Joy Nystrom Mast, Carthage College Melissa Savage, University of California-Los Angeles Johannes Feddema, University of Kansas
Human activities are profoundly changing natural communities across landscapes at rapid and accelerating rates. Current theory offers little to predict the fate of these ecosystems, particularly in the face of novel disturbance regimes and a changing climate. Biogeographic research has made important contributions at the interface of human impacts and ecosystem dynamics. This study will advance biogeographical and ecological theory by examining successional dynamics in extreme climate conditions under a human-altered fire regime in ponderosa pine forests of the American Southwest. The research questions whether the regional pine forest can persist in the unprecedented conditions of a novel fire regime combined with extreme climate conditions. Climate warming changes are expected to produce large and rapid forest biogeographic shifts, yet lacking are predictive models largely due to the paucity of empirical data. The research will focus on the role of climate in limiting pine recovery after severe fire, by examining tree recruitment after high-severity crown fires that burned New Mexico forests in the drought that prevailed in the 1940-50s. The absence of abundant precipitation during the study period allows separation and quantification of the influence of the post-fire environment from climate effects, using the tools of tree-ring reconstructed climate and water budget models. The specific objectives of this project are to 1) determine whether ponderosa pine trees in the Southwest can successfully recover from anthropogenic high-severity fires during drought conditions; 2) develop a database of post-high-severity fire establishment processes influencing ponderosa pine recruitment during droughts in order to test biogeographical hypotheses; 3) predict post-disturbance forest dynamics under future climate scenarios, including the potential for recovery following high-severity fires during deeper or longer droughts in a warming climate scenario; and 4) provide guidelines for resource managers to improve strategies that can bring an important regional forest within natural ranges of variability.

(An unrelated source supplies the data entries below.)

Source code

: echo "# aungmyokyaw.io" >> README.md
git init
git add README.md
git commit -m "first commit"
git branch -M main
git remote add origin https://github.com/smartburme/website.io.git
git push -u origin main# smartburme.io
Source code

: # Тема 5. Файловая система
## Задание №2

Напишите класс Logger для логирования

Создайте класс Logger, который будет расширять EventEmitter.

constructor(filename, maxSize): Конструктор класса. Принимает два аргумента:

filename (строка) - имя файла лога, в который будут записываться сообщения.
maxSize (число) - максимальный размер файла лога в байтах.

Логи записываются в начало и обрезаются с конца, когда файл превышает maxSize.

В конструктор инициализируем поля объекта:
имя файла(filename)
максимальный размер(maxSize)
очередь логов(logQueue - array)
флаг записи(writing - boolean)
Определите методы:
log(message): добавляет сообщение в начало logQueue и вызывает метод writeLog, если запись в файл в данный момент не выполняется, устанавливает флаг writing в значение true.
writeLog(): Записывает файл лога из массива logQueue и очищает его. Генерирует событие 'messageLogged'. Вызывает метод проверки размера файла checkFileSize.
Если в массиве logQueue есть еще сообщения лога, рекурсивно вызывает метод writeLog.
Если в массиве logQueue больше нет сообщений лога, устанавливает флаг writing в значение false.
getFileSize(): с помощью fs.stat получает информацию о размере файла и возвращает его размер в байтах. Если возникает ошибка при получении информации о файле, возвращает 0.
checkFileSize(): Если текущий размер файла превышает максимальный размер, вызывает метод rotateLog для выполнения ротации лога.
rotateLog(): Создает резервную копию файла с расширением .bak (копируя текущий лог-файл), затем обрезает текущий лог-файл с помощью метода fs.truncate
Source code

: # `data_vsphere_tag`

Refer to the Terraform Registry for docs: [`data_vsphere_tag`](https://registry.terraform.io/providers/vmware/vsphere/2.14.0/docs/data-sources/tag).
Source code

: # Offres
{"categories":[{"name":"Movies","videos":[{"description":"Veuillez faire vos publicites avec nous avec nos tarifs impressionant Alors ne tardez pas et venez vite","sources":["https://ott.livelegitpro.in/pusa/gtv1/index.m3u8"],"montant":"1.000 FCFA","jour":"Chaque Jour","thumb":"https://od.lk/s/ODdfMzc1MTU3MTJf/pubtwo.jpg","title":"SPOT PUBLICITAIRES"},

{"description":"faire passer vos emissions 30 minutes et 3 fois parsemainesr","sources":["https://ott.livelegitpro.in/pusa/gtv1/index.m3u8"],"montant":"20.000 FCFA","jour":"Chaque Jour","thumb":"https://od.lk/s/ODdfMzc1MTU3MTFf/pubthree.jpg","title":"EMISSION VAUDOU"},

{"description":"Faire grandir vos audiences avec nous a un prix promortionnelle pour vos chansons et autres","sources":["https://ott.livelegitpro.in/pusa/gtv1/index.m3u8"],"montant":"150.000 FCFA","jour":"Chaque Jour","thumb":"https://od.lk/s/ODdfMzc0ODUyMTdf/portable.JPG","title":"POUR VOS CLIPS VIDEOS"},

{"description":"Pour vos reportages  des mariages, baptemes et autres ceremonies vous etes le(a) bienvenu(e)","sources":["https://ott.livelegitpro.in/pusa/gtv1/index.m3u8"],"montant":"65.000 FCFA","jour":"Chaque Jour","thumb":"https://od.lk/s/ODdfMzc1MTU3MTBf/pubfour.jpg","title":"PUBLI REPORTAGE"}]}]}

The research will contribute high-resolution data toward the construction of a theory of forest dynamics under human influences such as novel disturbance regimes and climate warming scenarios. In addition, this work will provide critical insights to managing forest recovery after crown fires in future droughts. The project is designed to train undergraduates from Carthage College, an undergraduate institution, in geographic fieldwork, dendroecology laboratory skills, and climate modeling through direct hands-on experience, class projects, and senior theses. Dendrochronology data will be submitted to the International Tree Ring Database. Dissemination of results will occur broadly through undergraduate courses, professional presentations, academic journal articles, new databases, and new forest dynamics models, as well as to the forest managers at the southwestern National Forests, National Parks, and Native American Reservations.